The process began in February. Leven was approached with the idea of providing a different Project One paint scheme to each of the riders participating in both editions of the Tour de France. He immediately set out collecting the correct sizes for each frame to be painted, which is a tricky task when no one could say for certain yet who would actually be racing the Tour come July.

“You need way more bikes than if all the riders are on the same color scheme, because you also need to take into account spare frames, spare forks, spare seatposts, and everything else,” Leven says. “So I asked the sports directors and the performance manager for the long list of possible riders for the Tour, and then you start to check sizes for their primary bikes, secondary bikes, seatposts — any information I can provide to Trek and make sure the correct bikes get painted.”

A Grand Tour team needs a lot of bikes to survive the gauntlet of stage racing. For the men’s Tour de France, each rider will have at least three road bikes and two time trial bikes built to their specifications. For riders who are designated as team leaders, they may have five road bikes and three time trial bikes. (You can never have too many spares in a race as unpredictable as the Tour.)

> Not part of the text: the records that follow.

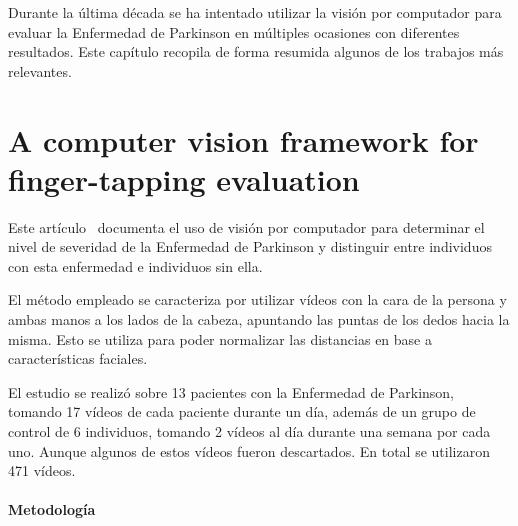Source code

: \label{cha:Trabajos relacionados}

Durante la última década se ha intentado utilizar la visión por computador para
evaluar la Enfermedad de Parkinson en múltiples ocasiones con diferentes
resultados. Este capítulo recopila de forma resumida algunos de los trabajos más
relevantes.


\section{A computer vision framework for finger-tapping evaluation}

Este artículo~\cite{khan2014computer} documenta el uso de visión por computador
para determinar el nivel de severidad de la Enfermedad de Parkinson y distinguir
entre individuos con esta enfermedad e individuos sin ella.

El método empleado se caracteriza por utilizar vídeos con la cara de la persona
y ambas manos a los lados de la cabeza, apuntando las puntas de los dedos hacia
la misma. Esto se utiliza para poder normalizar las distancias en base a
características faciales.

El estudio se realizó sobre 13 pacientes con la Enfermedad de Parkinson, tomando
17 vídeos de cada paciente durante un día, además de un grupo de control de 6
individuos, tomando 2 vídeos al día durante una semana por cada uno. Aunque
algunos de estos vídeos fueron descartados. En total se utilizaron 471 vídeos.


\paragraph{Metodología}

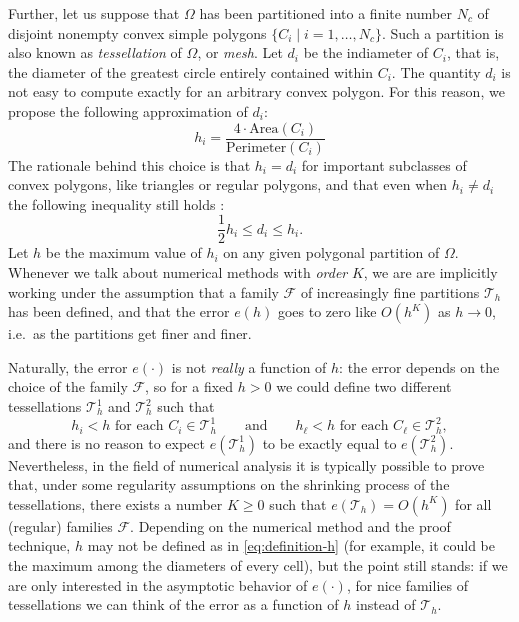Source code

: Further, let us suppose that $\Omega$ has been partitioned into a
finite number $N_{c}$ of disjoint nonempty convex simple polygons
$\{C_{i} \mid i=1,\dots, N_{c}\}$. Such a partition is also known as
\emph{tessellation} of $\Omega$, or \emph{mesh}.
Let $d_{i}$ be the indiameter of $C_{i}$, that is, the diameter of the
greatest circle entirely contained within $C_{i}$.
The quantity $d_{i}$ is not easy to compute exactly for an arbitrary
convex polygon. For this reason, we propose the following
approximation of $d_{i}$:
\begin{equation} \label{eq:definition-h}
h_{i} = \frac{4 \cdot \text{Area}(C_{i})}{\text{Perimeter}(C_{i})}
\end{equation}
The rationale behind this choice is that $h_{i} = d_{i}$ for important subclasses
of convex polygons, like triangles or regular polygons, and that even
when $h_{i} \neq d_{i}$ the following inequality still holds
\cite{scott2000inequalities}:
\[
\frac{1}{2}h_{i}\leq d_{i} \leq h_{i}.
\]
Let $h$ be the maximum value of $h_{i}$ on any
given polygonal partition of $\Omega$.
Whenever we talk about numerical methods with \emph{order} $K$,
we are are implicitly working under the assumption
that a family $\mathcal{F}$ of increasingly fine partitions $\mathcal{T}_{h}$
has been defined, and that the error $e(h)$ goes to zero like $O(h^K)$
as $h \to 0$, i.e.\ as the partitions get finer and finer.

Naturally, the error $e(\cdot)$ is not \emph{really} a function of $h$:
the error depends on the choice of the family $\mathcal{F}$,
so for a fixed $h > 0$ we could define two different tessellations
$\mathcal{T}_{h}^1$ and $\mathcal{T}_{h}^2$ such that
\[
h_i < h \text{ for each $C_i \in \mathcal{T}_{h}^1$}
\qquad \text{and} \qquad
h_\ell < h \text{ for each $C_\ell \in \mathcal{T}_{h}^2$},
\]
and there is no reason to expect $e(\mathcal{T}_{h}^1)$ to be
exactly equal to $e(\mathcal{T}_{h}^2)$.
Nevertheless, in the field of numerical analysis it is typically
possible to prove that, under some regularity assumptions on the
shrinking process of the tessellations, there exists a number $K \geq 0$
such that $e(\mathcal{T}_{h}) = O(h^K)$ for all (regular) families
$\mathcal{F}$. Depending on the numerical method and the proof technique,
$h$ may not be defined as in \eqref{eq:definition-h}
(for example, it could be the maximum among the diameters of every cell),
but the point still stands: if we are only interested in the asymptotic
behavior of $e(\cdot)$, for nice families of tessellations we can think
of the error as a function of $h$ instead of $\mathcal{T}_{h}$.

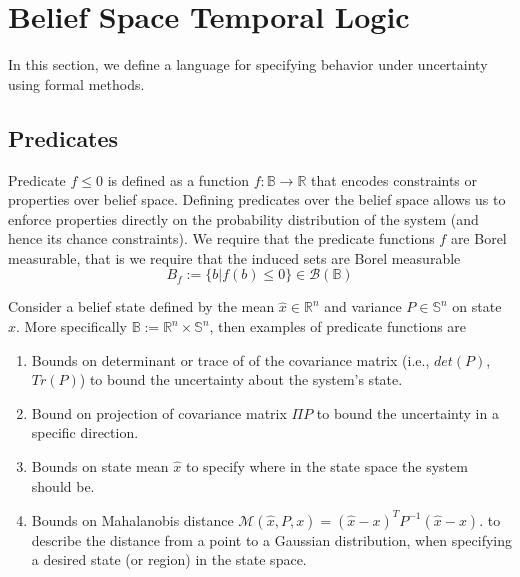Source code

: \documentclass{ifacconf}
\renewcommand{\S}{\mathbb S}
\newcommand{\borel}[1]{\mathcal{B}\left(#1\right)}
\begin{document}
\section{Belief Space Temporal Logic}

	In this section, we define a language for specifying behavior under uncertainty using formal methods. 
	
	
	
	
    
    
	\subsection{Predicates}\label{sec:DTL}  
    
  
    
     Predicate $f\leq 0$ is defined as a function $f:\mathbb{B}\rightarrow \mathbb{R}$ that encodes constraints or properties over belief space. Defining predicates over the belief space allows us to enforce properties directly on the probability distribution of the system (and hence its chance constraints). 
     We require that the predicate functions $f$ are Borel measurable, that is we require that the induced sets  are Borel measurable
     \[B_f:=\{b|f(b)\leq 0\}\in \borel{\mathbb B}\] 
     

     
     Consider a belief state defined by the mean $\hat x\in \mathbb R^n $ and variance $P\in \S^n$ on state $x$. More specifically $\mathbb B:=\mathbb R^n\times \S^n$,  then examples of predicate functions are  \begin{enumerate}
 	\item Bounds on determinant or trace of of the covariance matrix (i.e., $det(P)$, $Tr(P)$) to  bound the uncertainty about the system's state.
 	\item Bound on projection of covariance matrix $\Pi P$ to bound the uncertainty in a specific direction.
   \item   Bounds on state mean $\hat{x}$ to specify
    where in the state space the system should be. 
    \item Bounds on Mahalanobis distance $\mathcal{M}(\hat{x},P,x) = (\hat{x}-x)^TP^{-1}(\hat{x}-x)$.
    to describe the distance from a point to a Gaussian distribution, when specifying a desired state (or region) in the state space. 
    \end{enumerate}
 
\end{document}
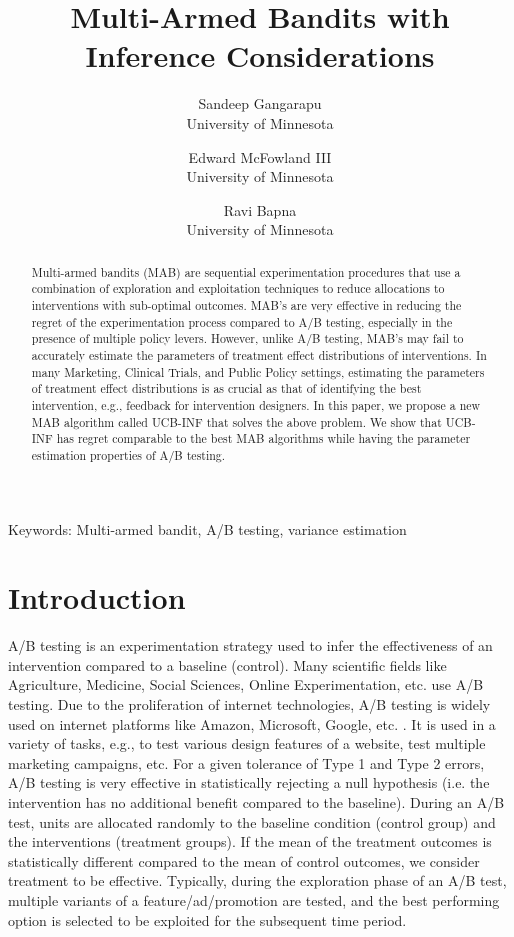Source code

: \documentclass[12pt, letterpaper]{article}
\title{Multi-Armed Bandits with Inference Considerations}
\date{}
\author{Sandeep Gangarapu \\University of Minnesota \and Edward McFowland III \\University of Minnesota \and Ravi Bapna \\University of Minnesota}
\begin{document}
\maketitle
 
\begin{abstract}
Multi-armed bandits (MAB) are sequential experimentation procedures that use a combination of exploration and exploitation techniques to reduce allocations to interventions with sub-optimal outcomes. MAB's are very effective in reducing the regret of the experimentation process compared to A/B testing, especially in the presence of multiple policy levers. However, unlike A/B testing, MAB's may fail to accurately estimate the parameters of treatment effect distributions of interventions. In many Marketing, Clinical Trials, and Public Policy settings, estimating the parameters of treatment effect distributions is as crucial as that of identifying the best intervention, e.g., feedback for intervention designers. In this paper, we propose a new MAB algorithm called UCB-INF that solves the above problem. We show that UCB-INF has regret comparable to the best MAB algorithms while having the parameter estimation properties of A/B testing. 
\end{abstract}

{Keywords: Multi-armed bandit, A/B testing, variance estimation}

\section*{Introduction}
A/B testing is an experimentation strategy used to infer the effectiveness of an intervention compared to a baseline (control). Many scientific fields like Agriculture, Medicine, Social Sciences, Online Experimentation, etc. use A/B testing. Due to the proliferation of internet technologies, A/B testing is widely used on internet platforms like Amazon, Microsoft, Google, etc. \citep{kohavi2009controlled}. It is used in a variety of tasks, e.g., to test various design features of a website, test multiple marketing campaigns, etc. For a given tolerance of Type 1 and Type 2 errors, A/B testing is very effective in statistically rejecting a null hypothesis (i.e. the intervention has no additional benefit compared to the baseline). During an A/B test, units are allocated randomly to the baseline condition (control group) and the interventions (treatment groups). If the mean of the treatment outcomes is statistically different compared to the mean of control outcomes, we consider treatment to be effective.  Typically, during the exploration phase of an A/B test, multiple variants of a feature/ad/promotion are tested, and the best performing option is selected to be exploited for the subsequent time period.
\end{document}
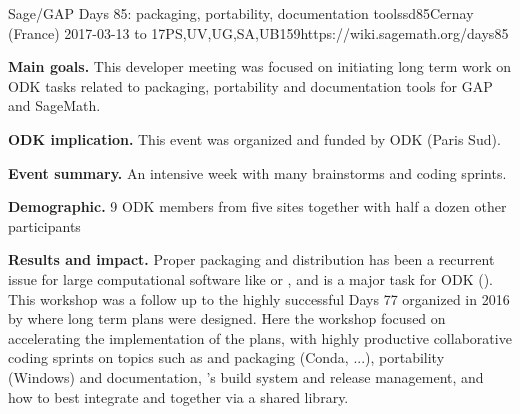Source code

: \begin{event}{Sage/GAP Days 85: packaging, portability, documentation tools}{sd85}{Cernay (France) 2017-03-13 to 17}{PS,UV,UG,SA,UB}{15}{9}{https://wiki.sagemath.org/days85}

  \textbf{Main goals.} This developer meeting was focused on
  initiating long term work on ODK tasks related to packaging,
  portability and documentation tools for GAP and SageMath.

  \textbf{ODK implication.} This event was organized and funded by
  ODK (Paris Sud).

  \textbf{Event summary.} An intensive week with many brainstorms and coding sprints.

  \textbf{Demographic.} 9 ODK members from five sites together with
  half a dozen other participants

  \textbf{Results and impact.} Proper packaging and distribution has
  been a recurrent issue for large computational software like \Sage
  or \GAP, and is a major task for ODK
  (). This workshop
  was a follow up to the highly successful \Sage Days 77 organized in
  2016 by \ODK where long term plans were designed. Here the workshop
  focused on accelerating the implementation of the plans, with highly
  productive collaborative coding sprints on topics such as \GAP and
  \Sage packaging (Conda, ...), \Sage portability (Windows) and
  documentation, \GAP's build system and release management, and how
  to best integrate \GAP and \Sage together via a shared library.
\end{event}
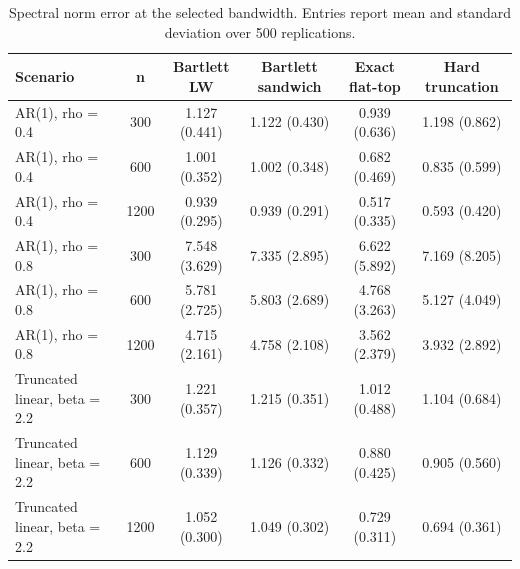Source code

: \begin{table}[!htbp]
\small
\centering
\caption{Spectral norm error at the selected bandwidth. Entries report mean and standard deviation over 500 replications.}
\label{tab:spectral-error}
\begin{tabular}{lccccc}
\toprule
Scenario & n & Bartlett LW & Bartlett sandwich & Exact flat-top & Hard truncation \\
\midrule
AR(1), rho = 0.4 & 300 & 1.127 (0.441) & 1.122 (0.430) & 0.939 (0.636) & 1.198 (0.862) \\
AR(1), rho = 0.4 & 600 & 1.001 (0.352) & 1.002 (0.348) & 0.682 (0.469) & 0.835 (0.599) \\
AR(1), rho = 0.4 & 1200 & 0.939 (0.295) & 0.939 (0.291) & 0.517 (0.335) & 0.593 (0.420) \\
AR(1), rho = 0.8 & 300 & 7.548 (3.629) & 7.335 (2.895) & 6.622 (5.892) & 7.169 (8.205) \\
AR(1), rho = 0.8 & 600 & 5.781 (2.725) & 5.803 (2.689) & 4.768 (3.263) & 5.127 (4.049) \\
AR(1), rho = 0.8 & 1200 & 4.715 (2.161) & 4.758 (2.108) & 3.562 (2.379) & 3.932 (2.892) \\
Truncated linear, beta = 2.2 & 300 & 1.221 (0.357) & 1.215 (0.351) & 1.012 (0.488) & 1.104 (0.684) \\
Truncated linear, beta = 2.2 & 600 & 1.129 (0.339) & 1.126 (0.332) & 0.880 (0.425) & 0.905 (0.560) \\
Truncated linear, beta = 2.2 & 1200 & 1.052 (0.300) & 1.049 (0.302) & 0.729 (0.311) & 0.694 (0.361) \\
\bottomrule
\end{tabular}
\end{table}
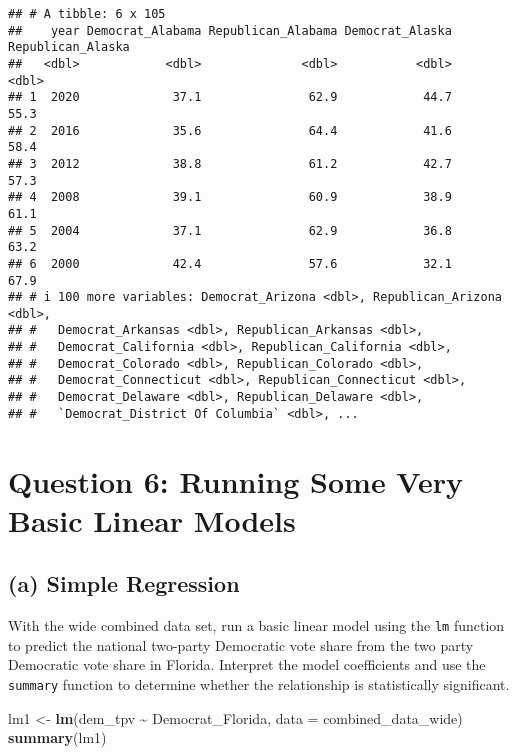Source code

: \documentclass[
]{article}
\newenvironment{Shaded}{\begin{snugshade}}{\end{snugshade}}
\newcommand{\AttributeTok}[1]{\textcolor[rgb]{0.13,0.29,0.53}{#1}}
\newcommand{\FunctionTok}[1]{\textcolor[rgb]{0.13,0.29,0.53}{\textbf{#1}}}
\newcommand{\NormalTok}[1]{#1}
\newcommand{\OtherTok}[1]{\textcolor[rgb]{0.56,0.35,0.01}{#1}}
\newcommand{\SpecialCharTok}[1]{\textcolor[rgb]{0.81,0.36,0.00}{\textbf{#1}}}
\begin{document}
\begin{verbatim}
## # A tibble: 6 x 105
##    year Democrat_Alabama Republican_Alabama Democrat_Alaska Republican_Alaska
##   <dbl>            <dbl>              <dbl>           <dbl>             <dbl>
## 1  2020             37.1               62.9            44.7              55.3
## 2  2016             35.6               64.4            41.6              58.4
## 3  2012             38.8               61.2            42.7              57.3
## 4  2008             39.1               60.9            38.9              61.1
## 5  2004             37.1               62.9            36.8              63.2
## 6  2000             42.4               57.6            32.1              67.9
## # i 100 more variables: Democrat_Arizona <dbl>, Republican_Arizona <dbl>,
## #   Democrat_Arkansas <dbl>, Republican_Arkansas <dbl>,
## #   Democrat_California <dbl>, Republican_California <dbl>,
## #   Democrat_Colorado <dbl>, Republican_Colorado <dbl>,
## #   Democrat_Connecticut <dbl>, Republican_Connecticut <dbl>,
## #   Democrat_Delaware <dbl>, Republican_Delaware <dbl>,
## #   `Democrat_District Of Columbia` <dbl>, ...
\end{verbatim}

\section{Question 6: Running Some Very Basic Linear
Models}\label{question-6-running-some-very-basic-linear-models}

\subsection{(a) Simple Regression}\label{a-simple-regression}

With the wide combined data set, run a basic linear model using the
\texttt{lm} function to predict the national two-party Democratic vote
share from the two party Democratic vote share in Florida. Interpret the
model coefficients and use the \texttt{summary} function to determine
whether the relationship is statistically significant.

\begin{Shaded}
\begin{Highlighting}[]
\NormalTok{lm1 }\OtherTok{\textless{}{-}} \FunctionTok{lm}\NormalTok{(dem\_tpv }\SpecialCharTok{\textasciitilde{}}\NormalTok{ Democrat\_Florida, }\AttributeTok{data =}\NormalTok{ combined\_data\_wide)}
\FunctionTok{summary}\NormalTok{(lm1)}
\end{Highlighting}
\end{Shaded}
\end{document}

All told, Lidl-Trek could have somewhere from 40-50 bikes with them at the Tour for the eight riders. Unfortunately for Leven and his crew, they have to start building bikes well before final selections are made. So to be safe, they built bikes for 11 riders to make sure they could cover every foreseeable permutation of the roster.

Quinn Simmons' Chroma Diamond Flake P1 Madone

Leven estimates that one mechanic can build, on average, three bikes a day. Receiving the frames as soon as possible helps his peace of mind. Whenever a batch of four frames are painted in Waterloo, they are quickly packed and shipped to Deinze to be prepped. 

“I’m following up with the Race Shop and checking how the process is going with painting,” Leven says. “If some frames are already painted, we can get them shipped over. When they are shipped, you’re following up with customs and making sure they don’t get stuck.”

The team set a deadline of June 10 to have received all of the painted frames in Deinze. Thankfully, everything arrived without any significant glitches. It’s rare when something doesn’t go wrong in the lead-up to the Tour — such is the nature of one of the most logistically challenging sporting events in the world.

If the frames had been late, Leven and his team would have been prepared. He brings in two mechanics to Trek’s service course for two weeks before the Tour to help him with any last minute bike prep. Then the four mechanics who will be traveling with the team for the three-week Tour show up with roughly a week to spare. If all goes well, the group has a day or two to relax in Belgium before shipping off for three grueling weeks of racing.

Thanks to more than four months of diligent planning and execution, Lidl-Trek riders will look stunning aboard their Project One bikes this July. Dozens of people deserve credit, none of whom will be quite as visible as the intrepid men and women racing in their red, yellow, and blue kits. Just know that when a glint of sunshine off a chroma frame catches your eye from somewhere within the peloton, Leven and a passionate crew worked tirelessly to make that moment happen.